Required work: Count every line of the listing where the string "which" occurs, and reply with the count alone.

──────── Source information ────────

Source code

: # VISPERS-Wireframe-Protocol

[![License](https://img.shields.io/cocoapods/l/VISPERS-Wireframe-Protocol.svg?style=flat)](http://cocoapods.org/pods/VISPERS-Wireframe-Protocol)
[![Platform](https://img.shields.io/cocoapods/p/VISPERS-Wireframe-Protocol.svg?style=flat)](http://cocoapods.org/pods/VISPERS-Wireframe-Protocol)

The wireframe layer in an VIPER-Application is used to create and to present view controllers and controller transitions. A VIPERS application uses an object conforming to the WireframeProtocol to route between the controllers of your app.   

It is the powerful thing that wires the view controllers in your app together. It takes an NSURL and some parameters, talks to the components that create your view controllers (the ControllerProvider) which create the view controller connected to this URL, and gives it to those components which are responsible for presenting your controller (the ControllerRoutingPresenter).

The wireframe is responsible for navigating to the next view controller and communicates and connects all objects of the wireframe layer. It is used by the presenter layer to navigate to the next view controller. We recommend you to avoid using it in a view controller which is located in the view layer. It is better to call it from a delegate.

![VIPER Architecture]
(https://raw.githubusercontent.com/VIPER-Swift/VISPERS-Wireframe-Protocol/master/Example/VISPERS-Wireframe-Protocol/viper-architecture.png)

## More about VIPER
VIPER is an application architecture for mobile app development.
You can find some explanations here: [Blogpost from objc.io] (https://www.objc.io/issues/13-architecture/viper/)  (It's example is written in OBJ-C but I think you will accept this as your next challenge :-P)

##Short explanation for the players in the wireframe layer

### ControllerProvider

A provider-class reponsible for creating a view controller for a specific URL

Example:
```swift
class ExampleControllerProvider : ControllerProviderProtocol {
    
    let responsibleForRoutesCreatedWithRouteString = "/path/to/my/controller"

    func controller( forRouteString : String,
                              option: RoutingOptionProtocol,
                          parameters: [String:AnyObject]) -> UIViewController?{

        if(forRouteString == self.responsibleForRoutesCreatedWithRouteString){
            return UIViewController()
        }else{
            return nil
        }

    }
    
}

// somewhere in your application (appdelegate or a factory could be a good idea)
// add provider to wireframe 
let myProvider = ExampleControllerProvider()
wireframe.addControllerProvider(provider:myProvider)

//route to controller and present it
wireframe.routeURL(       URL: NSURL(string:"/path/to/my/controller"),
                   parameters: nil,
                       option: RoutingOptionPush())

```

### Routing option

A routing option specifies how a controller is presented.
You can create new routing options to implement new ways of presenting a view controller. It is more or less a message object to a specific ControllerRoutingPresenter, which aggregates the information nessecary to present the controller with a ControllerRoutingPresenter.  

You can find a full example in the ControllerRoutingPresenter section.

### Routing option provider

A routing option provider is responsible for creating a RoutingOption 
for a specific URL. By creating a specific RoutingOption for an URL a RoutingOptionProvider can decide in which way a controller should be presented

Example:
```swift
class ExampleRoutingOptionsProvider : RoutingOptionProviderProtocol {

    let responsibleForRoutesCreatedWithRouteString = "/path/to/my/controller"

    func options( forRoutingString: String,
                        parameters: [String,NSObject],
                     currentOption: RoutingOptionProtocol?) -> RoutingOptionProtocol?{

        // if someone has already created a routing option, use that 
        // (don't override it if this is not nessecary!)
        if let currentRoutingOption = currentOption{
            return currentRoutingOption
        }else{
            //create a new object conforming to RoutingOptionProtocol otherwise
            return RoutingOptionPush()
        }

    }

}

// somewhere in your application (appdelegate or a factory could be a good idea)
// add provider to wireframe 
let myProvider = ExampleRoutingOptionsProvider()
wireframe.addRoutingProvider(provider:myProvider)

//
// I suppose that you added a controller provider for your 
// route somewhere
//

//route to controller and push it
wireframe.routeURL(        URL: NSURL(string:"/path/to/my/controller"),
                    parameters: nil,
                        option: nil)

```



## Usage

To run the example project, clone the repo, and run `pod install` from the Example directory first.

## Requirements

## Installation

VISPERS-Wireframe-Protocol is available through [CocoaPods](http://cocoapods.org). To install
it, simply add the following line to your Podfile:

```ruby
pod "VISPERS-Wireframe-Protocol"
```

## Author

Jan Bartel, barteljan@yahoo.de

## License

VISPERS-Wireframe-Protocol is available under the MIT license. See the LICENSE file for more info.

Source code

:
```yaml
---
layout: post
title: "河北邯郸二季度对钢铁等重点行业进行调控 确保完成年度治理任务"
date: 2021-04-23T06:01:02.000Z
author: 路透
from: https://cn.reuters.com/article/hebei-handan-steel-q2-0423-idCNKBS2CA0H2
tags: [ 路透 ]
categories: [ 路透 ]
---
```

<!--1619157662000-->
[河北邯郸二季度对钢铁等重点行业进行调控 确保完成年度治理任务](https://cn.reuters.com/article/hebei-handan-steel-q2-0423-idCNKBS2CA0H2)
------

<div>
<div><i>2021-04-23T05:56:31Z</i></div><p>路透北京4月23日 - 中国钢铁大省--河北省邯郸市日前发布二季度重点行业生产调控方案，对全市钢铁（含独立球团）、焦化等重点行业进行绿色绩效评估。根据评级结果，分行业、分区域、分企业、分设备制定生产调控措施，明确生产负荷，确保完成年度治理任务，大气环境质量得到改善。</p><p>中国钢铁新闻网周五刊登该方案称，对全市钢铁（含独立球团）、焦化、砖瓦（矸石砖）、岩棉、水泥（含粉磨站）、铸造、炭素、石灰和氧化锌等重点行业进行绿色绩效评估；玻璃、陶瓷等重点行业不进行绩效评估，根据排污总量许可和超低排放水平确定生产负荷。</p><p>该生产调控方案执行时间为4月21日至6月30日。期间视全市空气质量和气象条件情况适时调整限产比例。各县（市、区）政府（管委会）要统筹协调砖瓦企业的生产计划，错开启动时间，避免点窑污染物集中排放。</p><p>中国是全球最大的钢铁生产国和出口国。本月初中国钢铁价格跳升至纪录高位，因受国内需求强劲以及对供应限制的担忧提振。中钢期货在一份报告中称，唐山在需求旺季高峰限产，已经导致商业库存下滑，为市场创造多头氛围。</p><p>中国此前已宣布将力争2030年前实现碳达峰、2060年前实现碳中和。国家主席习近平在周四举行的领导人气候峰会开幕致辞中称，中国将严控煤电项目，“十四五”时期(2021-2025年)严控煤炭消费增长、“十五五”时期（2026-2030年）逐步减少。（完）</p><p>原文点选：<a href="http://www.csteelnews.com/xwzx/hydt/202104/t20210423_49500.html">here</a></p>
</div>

────────

Result for this exercise: 4